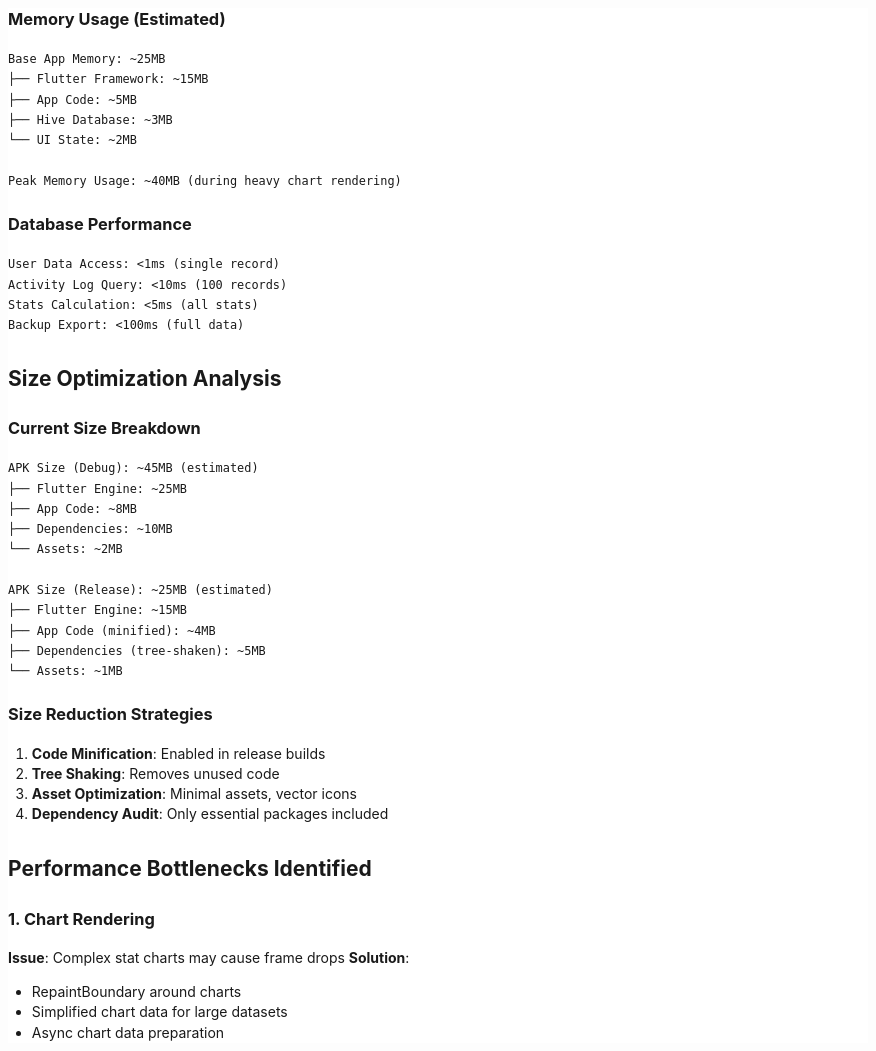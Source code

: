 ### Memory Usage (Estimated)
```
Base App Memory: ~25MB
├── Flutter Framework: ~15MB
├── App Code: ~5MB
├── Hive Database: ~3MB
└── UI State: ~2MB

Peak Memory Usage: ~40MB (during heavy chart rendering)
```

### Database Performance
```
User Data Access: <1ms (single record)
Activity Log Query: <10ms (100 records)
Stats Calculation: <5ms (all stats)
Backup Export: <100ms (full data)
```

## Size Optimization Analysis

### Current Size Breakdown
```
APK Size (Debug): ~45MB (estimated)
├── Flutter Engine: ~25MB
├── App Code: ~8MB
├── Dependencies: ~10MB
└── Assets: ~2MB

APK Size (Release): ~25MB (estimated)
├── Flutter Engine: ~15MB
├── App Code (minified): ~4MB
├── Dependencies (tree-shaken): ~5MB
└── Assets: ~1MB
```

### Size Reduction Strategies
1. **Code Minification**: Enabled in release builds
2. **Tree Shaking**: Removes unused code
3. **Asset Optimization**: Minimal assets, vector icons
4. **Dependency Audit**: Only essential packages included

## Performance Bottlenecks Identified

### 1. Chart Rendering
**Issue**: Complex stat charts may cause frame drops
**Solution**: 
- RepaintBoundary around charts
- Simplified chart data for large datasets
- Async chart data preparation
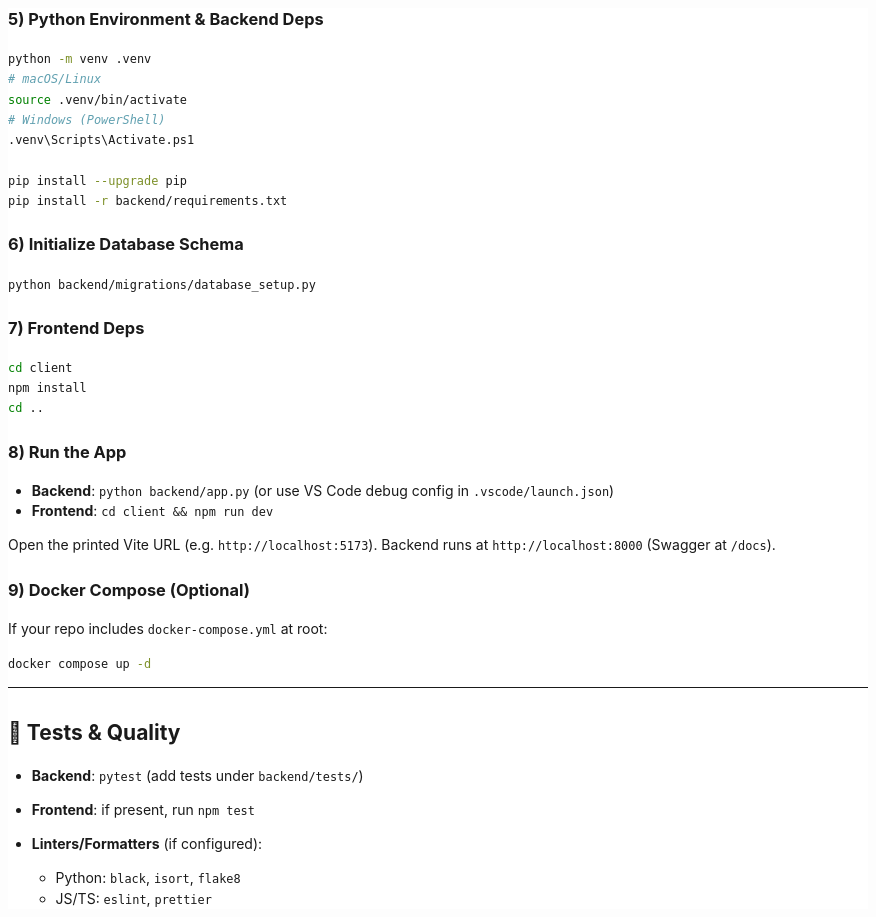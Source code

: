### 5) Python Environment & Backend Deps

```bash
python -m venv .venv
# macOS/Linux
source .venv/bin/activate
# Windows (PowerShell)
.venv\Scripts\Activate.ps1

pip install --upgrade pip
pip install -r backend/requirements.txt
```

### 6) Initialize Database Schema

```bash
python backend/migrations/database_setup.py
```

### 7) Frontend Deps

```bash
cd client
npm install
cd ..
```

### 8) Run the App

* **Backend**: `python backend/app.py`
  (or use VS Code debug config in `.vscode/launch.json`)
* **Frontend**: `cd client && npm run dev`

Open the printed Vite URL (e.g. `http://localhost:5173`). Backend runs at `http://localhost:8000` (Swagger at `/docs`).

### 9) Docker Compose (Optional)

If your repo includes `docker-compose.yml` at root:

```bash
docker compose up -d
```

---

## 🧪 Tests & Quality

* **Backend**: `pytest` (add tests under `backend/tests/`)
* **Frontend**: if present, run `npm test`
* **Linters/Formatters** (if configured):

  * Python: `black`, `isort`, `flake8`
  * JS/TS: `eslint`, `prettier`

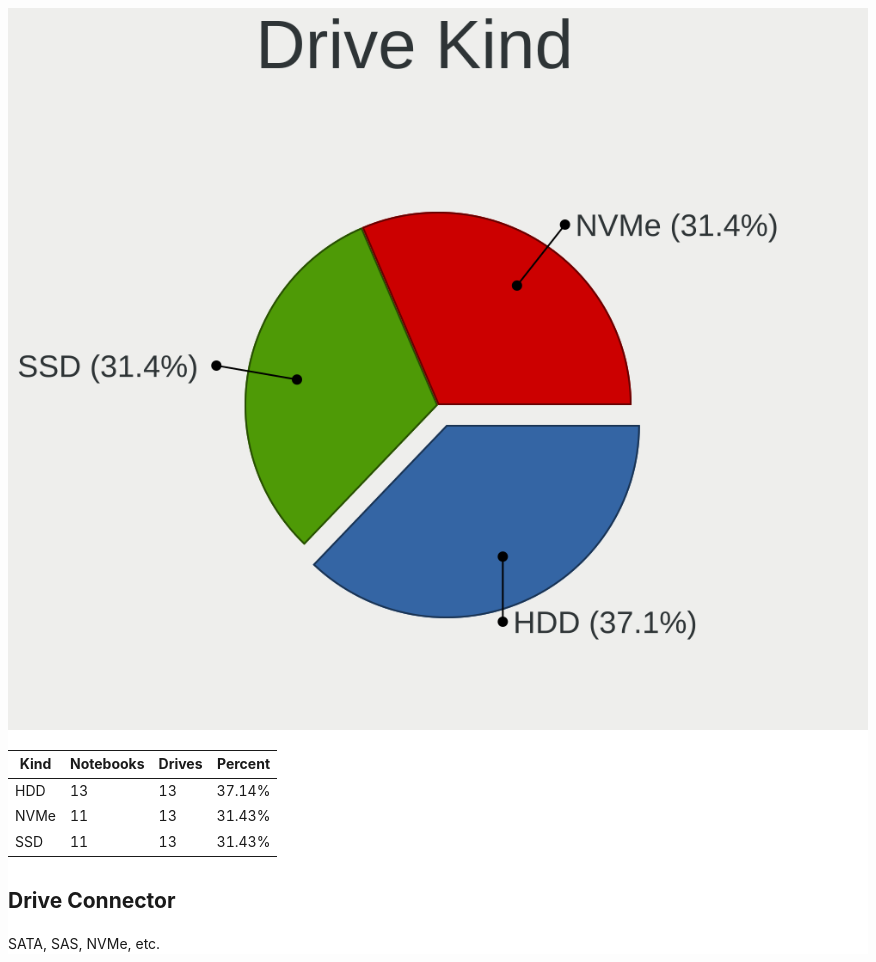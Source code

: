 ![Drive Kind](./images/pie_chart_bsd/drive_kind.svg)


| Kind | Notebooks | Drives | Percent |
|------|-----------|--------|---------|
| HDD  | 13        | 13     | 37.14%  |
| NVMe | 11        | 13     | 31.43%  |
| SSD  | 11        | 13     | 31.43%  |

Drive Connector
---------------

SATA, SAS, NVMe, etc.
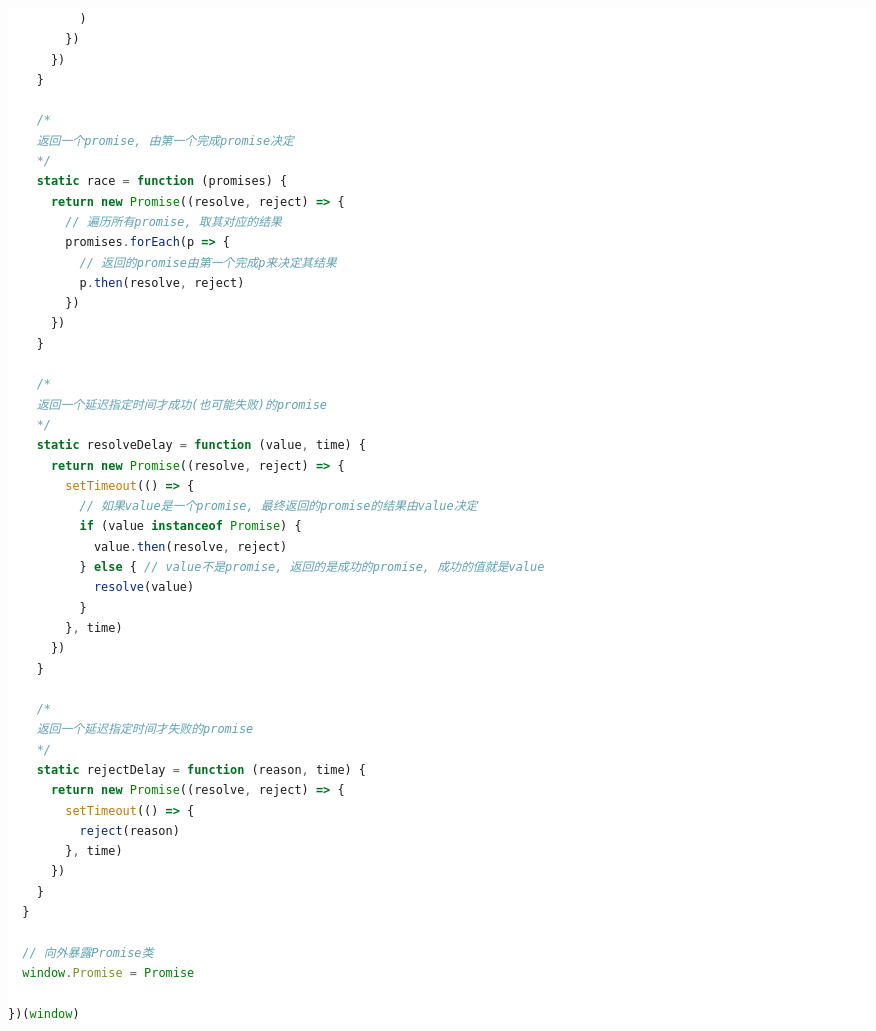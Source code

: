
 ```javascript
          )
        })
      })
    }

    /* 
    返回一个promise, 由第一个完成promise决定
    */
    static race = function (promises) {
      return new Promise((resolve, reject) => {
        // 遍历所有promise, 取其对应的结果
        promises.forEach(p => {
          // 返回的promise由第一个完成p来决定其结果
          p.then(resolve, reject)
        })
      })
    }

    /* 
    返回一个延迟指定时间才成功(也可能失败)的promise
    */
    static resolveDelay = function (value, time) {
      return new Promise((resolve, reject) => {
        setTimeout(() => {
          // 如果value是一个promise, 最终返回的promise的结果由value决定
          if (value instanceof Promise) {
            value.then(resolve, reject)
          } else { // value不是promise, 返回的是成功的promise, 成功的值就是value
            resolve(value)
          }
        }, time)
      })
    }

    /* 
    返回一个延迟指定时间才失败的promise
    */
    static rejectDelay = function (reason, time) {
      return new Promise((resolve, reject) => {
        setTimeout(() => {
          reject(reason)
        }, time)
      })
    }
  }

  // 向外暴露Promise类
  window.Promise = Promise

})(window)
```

§ The problem
Please list every line of the records that contains "Dependencies".

§ Task output
├── Dependencies: ~10MB
├── Dependencies (tree-shaken): ~5MB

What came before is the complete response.